• _RECORDED INFORMATION_
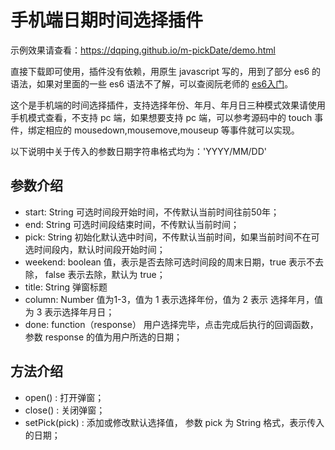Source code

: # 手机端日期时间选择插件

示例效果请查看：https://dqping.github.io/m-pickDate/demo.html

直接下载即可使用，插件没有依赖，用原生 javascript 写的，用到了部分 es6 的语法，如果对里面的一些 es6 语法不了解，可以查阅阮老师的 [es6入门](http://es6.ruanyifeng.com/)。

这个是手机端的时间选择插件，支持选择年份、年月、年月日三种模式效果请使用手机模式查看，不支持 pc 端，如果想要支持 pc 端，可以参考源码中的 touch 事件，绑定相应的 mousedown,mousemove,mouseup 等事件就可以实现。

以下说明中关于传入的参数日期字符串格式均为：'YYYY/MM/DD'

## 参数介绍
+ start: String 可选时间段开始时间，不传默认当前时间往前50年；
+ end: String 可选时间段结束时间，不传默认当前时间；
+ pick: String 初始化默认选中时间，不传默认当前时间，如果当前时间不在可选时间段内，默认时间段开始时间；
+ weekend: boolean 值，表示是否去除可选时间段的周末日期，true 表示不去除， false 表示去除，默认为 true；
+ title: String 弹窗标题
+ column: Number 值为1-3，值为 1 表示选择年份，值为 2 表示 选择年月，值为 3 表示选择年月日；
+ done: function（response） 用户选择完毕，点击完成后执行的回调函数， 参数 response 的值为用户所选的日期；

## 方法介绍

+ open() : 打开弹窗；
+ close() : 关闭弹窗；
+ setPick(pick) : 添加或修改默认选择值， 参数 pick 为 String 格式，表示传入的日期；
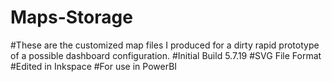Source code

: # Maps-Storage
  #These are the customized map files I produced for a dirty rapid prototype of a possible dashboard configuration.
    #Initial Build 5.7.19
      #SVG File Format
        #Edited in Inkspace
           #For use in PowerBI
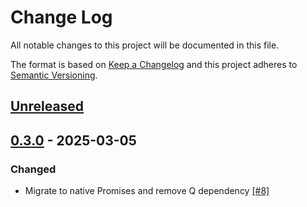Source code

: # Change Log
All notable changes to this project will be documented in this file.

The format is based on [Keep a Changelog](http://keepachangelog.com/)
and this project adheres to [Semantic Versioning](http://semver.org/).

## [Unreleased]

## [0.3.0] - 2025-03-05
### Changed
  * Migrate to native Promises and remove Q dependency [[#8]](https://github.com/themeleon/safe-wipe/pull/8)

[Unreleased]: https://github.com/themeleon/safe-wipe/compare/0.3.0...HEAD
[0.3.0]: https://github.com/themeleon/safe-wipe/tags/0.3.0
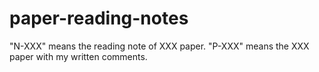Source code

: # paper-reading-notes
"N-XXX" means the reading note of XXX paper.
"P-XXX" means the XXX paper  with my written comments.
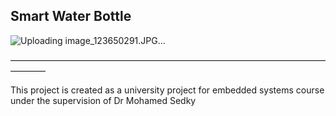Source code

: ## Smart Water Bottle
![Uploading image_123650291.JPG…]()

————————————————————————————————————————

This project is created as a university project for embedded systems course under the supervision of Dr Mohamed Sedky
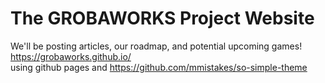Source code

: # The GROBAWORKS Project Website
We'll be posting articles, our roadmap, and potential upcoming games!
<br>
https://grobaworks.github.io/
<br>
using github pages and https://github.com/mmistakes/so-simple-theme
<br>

• _DIRECTIONS_
What you return must match the lines from the top of the data through the line with "#These are the" exactly, with the pictures removed.

• _SOLUTION FOR THIS PROBLEM_
Source code

: # 手机端日期时间选择插件

示例效果请查看：https://dqping.github.io/m-pickDate/demo.html

直接下载即可使用，插件没有依赖，用原生 javascript 写的，用到了部分 es6 的语法，如果对里面的一些 es6 语法不了解，可以查阅阮老师的 [es6入门](http://es6.ruanyifeng.com/)。

这个是手机端的时间选择插件，支持选择年份、年月、年月日三种模式效果请使用手机模式查看，不支持 pc 端，如果想要支持 pc 端，可以参考源码中的 touch 事件，绑定相应的 mousedown,mousemove,mouseup 等事件就可以实现。

以下说明中关于传入的参数日期字符串格式均为：'YYYY/MM/DD'

## 参数介绍
+ start: String 可选时间段开始时间，不传默认当前时间往前50年；
+ end: String 可选时间段结束时间，不传默认当前时间；
+ pick: String 初始化默认选中时间，不传默认当前时间，如果当前时间不在可选时间段内，默认时间段开始时间；
+ weekend: boolean 值，表示是否去除可选时间段的周末日期，true 表示不去除， false 表示去除，默认为 true；
+ title: String 弹窗标题
+ column: Number 值为1-3，值为 1 表示选择年份，值为 2 表示 选择年月，值为 3 表示选择年月日；
+ done: function（response） 用户选择完毕，点击完成后执行的回调函数， 参数 response 的值为用户所选的日期；

## 方法介绍

+ open() : 打开弹窗；
+ close() : 关闭弹窗；
+ setPick(pick) : 添加或修改默认选择值， 参数 pick 为 String 格式，表示传入的日期；
Source code

: # Maps-Storage
  #These are the customized map files I produced for a dirty rapid prototype of a possible dashboard configuration.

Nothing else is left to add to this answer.